这里是完整的脚本,可以窗口混合或连接多个.wav文件。所有输入文件都需要具有相同的参数(通道数和样本宽度)。

import argparse
import itertools
import struct
import sys
import wave

def _struct_format(sample_width, nb_samples):
    return {1:"%db", 2:"<%dh", 4:"<%dl"}[sample_width] % nb_samples

def _mix_samples(samples):
    return sum(samples)//len(samples)

def read_samples(wave_file, nb_frames):
    frame_data = wave_file.readframes(nb_frames)
    if frame_data:
        sample_width = wave_file.getsampwidth()
        nb_samples = len(frame_data) // sample_width
        format = _struct_format(sample_width, nb_samples)
        return struct.unpack(format, frame_data)
    else:
        return ()

def write_samples(wave_file, samples, sample_width):
    format = _struct_format(sample_width, len(samples))
    frame_data = struct.pack(format, *samples)
    wave_file.writeframes(frame_data)

def compatible_input_wave_files(input_wave_files):
    nchannels, sampwidth, framerate, nframes, comptype, compname = input_wave_files[0].getparams()
    for input_wave_file in input_wave_files[1:]:
        nc,sw,fr,nf,ct,cn = input_wave_file.getparams()
        if (nc,sw,fr,ct,cn) != (nchannels, sampwidth, framerate, comptype, compname):
            return False
    return True

def mix_wave_files(output_wave_file, input_wave_files, buffer_size):
    output_wave_file.setparams(input_wave_files[0].getparams())
    sampwidth = input_wave_files[0].getsampwidth()
    max_nb_frames = max([input_wave_file.getnframes() for input_wave_file in input_wave_files])
    for frame_window in xrange(max_nb_frames // buffer_size + 1):
        all_samples = [read_samples(wave_file, buffer_size) for wave_file in input_wave_files]
        mixed_samples = [_mix_samples(samples) for samples in itertools.izip_longest(*all_samples, fillvalue=0)]
        write_samples(output_wave_file, mixed_samples, sampwidth)
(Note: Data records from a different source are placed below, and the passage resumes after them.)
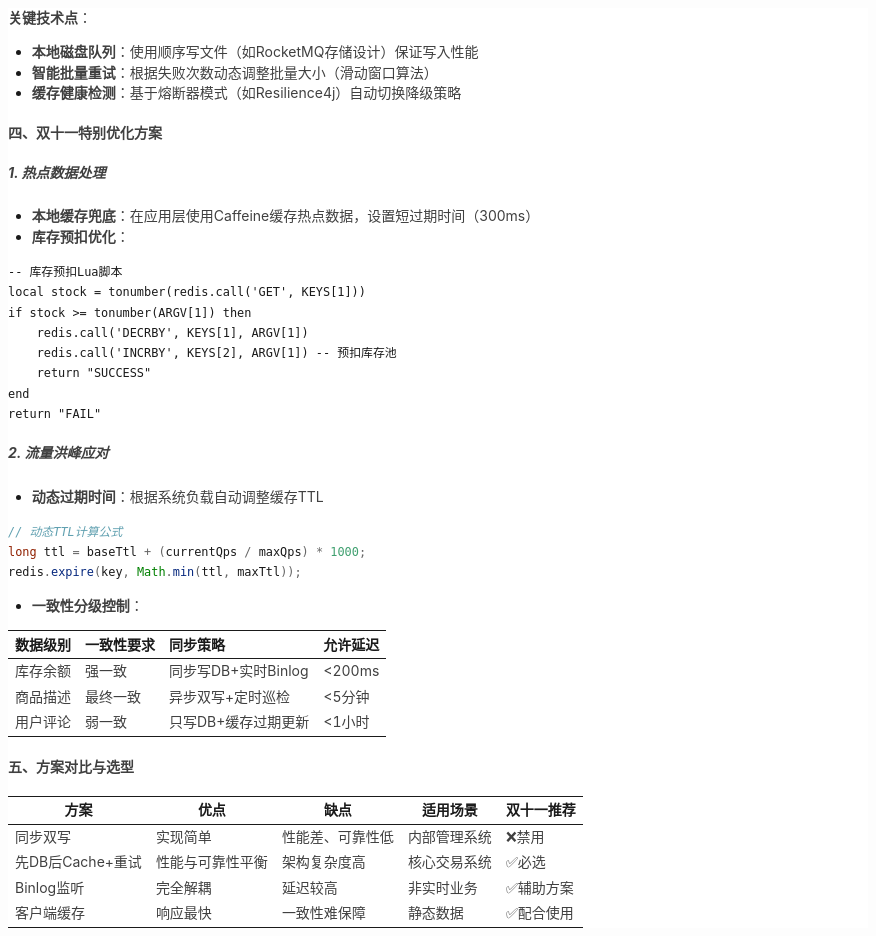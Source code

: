 **<font style="color:rgb(64, 64, 64);">关键技术点</font>**<font style="color:rgb(64, 64, 64);">：</font>

+ **<font style="color:rgb(64, 64, 64);">本地磁盘队列</font>**<font style="color:rgb(64, 64, 64);">：使用顺序写文件（如RocketMQ存储设计）保证写入性能</font>
+ **<font style="color:rgb(64, 64, 64);">智能批量重试</font>**<font style="color:rgb(64, 64, 64);">：根据失败次数动态调整批量大小（滑动窗口算法）</font>
+ **<font style="color:rgb(64, 64, 64);">缓存健康检测</font>**<font style="color:rgb(64, 64, 64);">：基于熔断器模式（如Resilience4j）自动切换降级策略</font>



#### **<font style="color:rgb(64, 64, 64);">四、双十一特别优化方案</font>**
##### **<font style="color:rgb(64, 64, 64);">1. 热点数据处理</font>**
+ **<font style="color:rgb(64, 64, 64);">本地缓存兜底</font>**<font style="color:rgb(64, 64, 64);">：在应用层使用Caffeine缓存热点数据，设置短过期时间（300ms）</font>
+ **<font style="color:rgb(64, 64, 64);">库存预扣优化</font>**<font style="color:rgb(64, 64, 64);">：</font>

```plain
-- 库存预扣Lua脚本
local stock = tonumber(redis.call('GET', KEYS[1]))
if stock >= tonumber(ARGV[1]) then
    redis.call('DECRBY', KEYS[1], ARGV[1])
    redis.call('INCRBY', KEYS[2], ARGV[1]) -- 预扣库存池
    return "SUCCESS"
end
return "FAIL"
```

##### **<font style="color:rgb(64, 64, 64);">2. 流量洪峰应对</font>**
+ **<font style="color:rgb(64, 64, 64);">动态过期时间</font>**<font style="color:rgb(64, 64, 64);">：根据系统负载自动调整缓存TTL</font>

```java
// 动态TTL计算公式
long ttl = baseTtl + (currentQps / maxQps) * 1000; 
redis.expire(key, Math.min(ttl, maxTtl));
```

+ **<font style="color:rgb(64, 64, 64);">一致性分级控制</font>**<font style="color:rgb(64, 64, 64);">：</font>

| **数据级别** | **一致性要求** | **同步策略** | **允许延迟** |
| :--- | :--- | :--- | :--- |
| <font style="color:rgb(64, 64, 64);">库存余额</font> | <font style="color:rgb(64, 64, 64);">强一致</font> | <font style="color:rgb(64, 64, 64);">同步写DB+实时Binlog</font> | <font style="color:rgb(64, 64, 64);"><200ms</font> |
| <font style="color:rgb(64, 64, 64);">商品描述</font> | <font style="color:rgb(64, 64, 64);">最终一致</font> | <font style="color:rgb(64, 64, 64);">异步双写+定时巡检</font> | <font style="color:rgb(64, 64, 64);"><5分钟</font> |
| <font style="color:rgb(64, 64, 64);">用户评论</font> | <font style="color:rgb(64, 64, 64);">弱一致</font> | <font style="color:rgb(64, 64, 64);">只写DB+缓存过期更新</font> | <font style="color:rgb(64, 64, 64);"><1小时</font> |




#### **<font style="color:rgb(64, 64, 64);">五、方案对比与选型</font>**
| **方案** | **优点** | **缺点** | **适用场景** | **双十一推荐** |
| --- | --- | --- | --- | --- |
| <font style="color:rgb(64, 64, 64);">同步双写</font> | <font style="color:rgb(64, 64, 64);">实现简单</font> | <font style="color:rgb(64, 64, 64);">性能差、可靠性低</font> | <font style="color:rgb(64, 64, 64);">内部管理系统</font> | <font style="color:rgb(64, 64, 64);">❌</font><font style="color:rgb(64, 64, 64);">禁用</font> |
| <font style="color:rgb(64, 64, 64);">先DB后Cache+重试</font> | <font style="color:rgb(64, 64, 64);">性能与可靠性平衡</font> | <font style="color:rgb(64, 64, 64);">架构复杂度高</font> | <font style="color:rgb(64, 64, 64);">核心交易系统</font> | <font style="color:rgb(64, 64, 64);">✅</font><font style="color:rgb(64, 64, 64);">必选</font> |
| <font style="color:rgb(64, 64, 64);">Binlog监听</font> | <font style="color:rgb(64, 64, 64);">完全解耦</font> | <font style="color:rgb(64, 64, 64);">延迟较高</font> | <font style="color:rgb(64, 64, 64);">非实时业务</font> | <font style="color:rgb(64, 64, 64);">✅</font><font style="color:rgb(64, 64, 64);">辅助方案</font> |
| <font style="color:rgb(64, 64, 64);">客户端缓存</font> | <font style="color:rgb(64, 64, 64);">响应最快</font> | <font style="color:rgb(64, 64, 64);">一致性难保障</font> | <font style="color:rgb(64, 64, 64);">静态数据</font> | <font style="color:rgb(64, 64, 64);">✅</font><font style="color:rgb(64, 64, 64);">配合使用</font> |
def concatenate_wave_files(output_wave_file, input_wave_files, buffer_size):
    output_wave_file.setparams(input_wave_files[0].getparams())
    sampwidth = input_wave_files[0].getsampwidth()
    for input_wave_file in input_wave_files:
        nb_frames = input_wave_file.getnframes()
        for frame_window in xrange(nb_frames // buffer_size + 1):
            samples = read_samples(input_wave_file, buffer_size)
            if samples:
                write_samples(output_wave_file, samples, sampwidth)

def argument_parser():
    parser = argparse.ArgumentParser(description='Mix or concatenate multiple .wav files')
    parser.add_argument('command', choices = ("mix", "concat"), help='command')
    parser.add_argument('output_file', help='ouput .wav file')
    parser.add_argument('input_files', metavar="input_file", help='input .wav files', nargs="+")
    parser.add_argument('--buffer_size', type=int, help='nb of frames to read per iteration', default=1000)
    return parser

if __name__ == '__main__':
    args = argument_parser().parse_args()
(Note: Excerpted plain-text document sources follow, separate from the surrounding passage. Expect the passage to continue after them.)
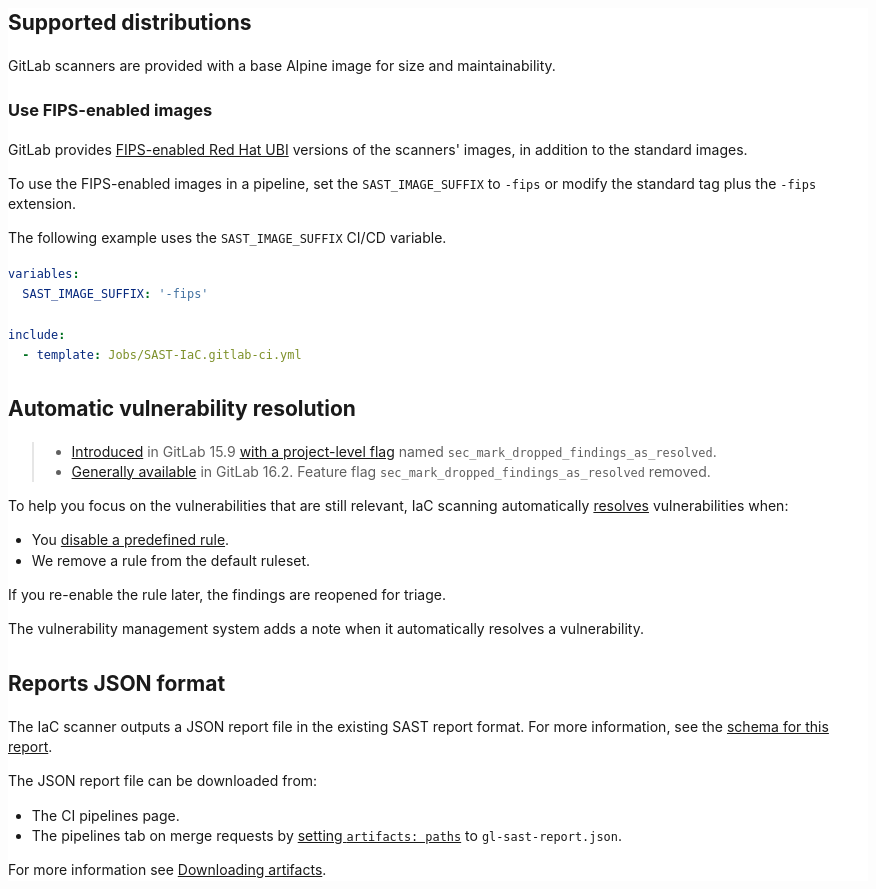 ## Supported distributions

GitLab scanners are provided with a base Alpine image for size and maintainability.

### Use FIPS-enabled images

GitLab provides [FIPS-enabled Red Hat UBI](https://www.redhat.com/en/blog/introducing-red-hat-universal-base-image)
versions of the scanners' images, in addition to the standard images.

To use the FIPS-enabled images in a pipeline, set the `SAST_IMAGE_SUFFIX` to `-fips` or modify the
standard tag plus the `-fips` extension.

The following example uses the `SAST_IMAGE_SUFFIX` CI/CD variable.

```yaml
variables:
  SAST_IMAGE_SUFFIX: '-fips'

include:
  - template: Jobs/SAST-IaC.gitlab-ci.yml
```

## Automatic vulnerability resolution

> - [Introduced](https://gitlab.com/gitlab-org/gitlab/-/issues/368284) in GitLab 15.9 [with a project-level flag](../../../administration/feature_flags.md) named `sec_mark_dropped_findings_as_resolved`.
> - [Generally available](https://gitlab.com/gitlab-org/gitlab/-/issues/375128) in GitLab 16.2. Feature flag `sec_mark_dropped_findings_as_resolved` removed.

To help you focus on the vulnerabilities that are still relevant, IaC scanning automatically
[resolves](../vulnerabilities/index.md#vulnerability-status-values) vulnerabilities when:

- You [disable a predefined rule](#disable-rules).
- We remove a rule from the default ruleset.

If you re-enable the rule later, the findings are reopened for triage.

The vulnerability management system adds a note when it automatically resolves a vulnerability.

## Reports JSON format

The IaC scanner outputs a JSON report file in the existing SAST report format. For more information, see the
[schema for this report](https://gitlab.com/gitlab-org/security-products/security-report-schemas/-/blob/master/dist/sast-report-format.json).

The JSON report file can be downloaded from:

- The CI pipelines page.
- The pipelines tab on merge requests by
  [setting `artifacts: paths`](../../../ci/yaml/index.md#artifactspaths) to `gl-sast-report.json`.

For more information see [Downloading artifacts](../../../ci/jobs/job_artifacts.md).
    input_wave_files = [wave.open(name,"rb") for name in args.input_files]
    if not compatible_input_wave_files(input_wave_files):
        print "ERROR: mixed wave files must have the same params."
        sys.exit(2)

    output_wave_file = wave.open(args.output_file, "wb")
    if args.command == "mix":
        mix_wave_files(output_wave_file, input_wave_files, args.buffer_size)
    elif args.command == "concat":
        concatenate_wave_files(output_wave_file, input_wave_files, args.buffer_size)

    output_wave_file.close()
    for input_wave_file in input_wave_files:
        input_wave_file.close()

#4


0  

After reading the samples (for example with the wave module, more details here) you may want to have the values scales between -1 and 1 (this is the convention for audio signals).

在读取样本后(例如,使用波形模块,此处有更多详细信息),您可能希望将值缩放在-1和1之间(这是音频信号的惯例)。

In this case, you can add:

在这种情况下,您可以添加:

# scale to -1.0 -- 1.0
max_nb_bit = float(2**(nb_bits-1))  
samples = signal_int / (max_nb_bit + 1.0) 

with nb_bits the bit depth and signal_int the integers values.

nb_bits的位深度和signal_int的整数值。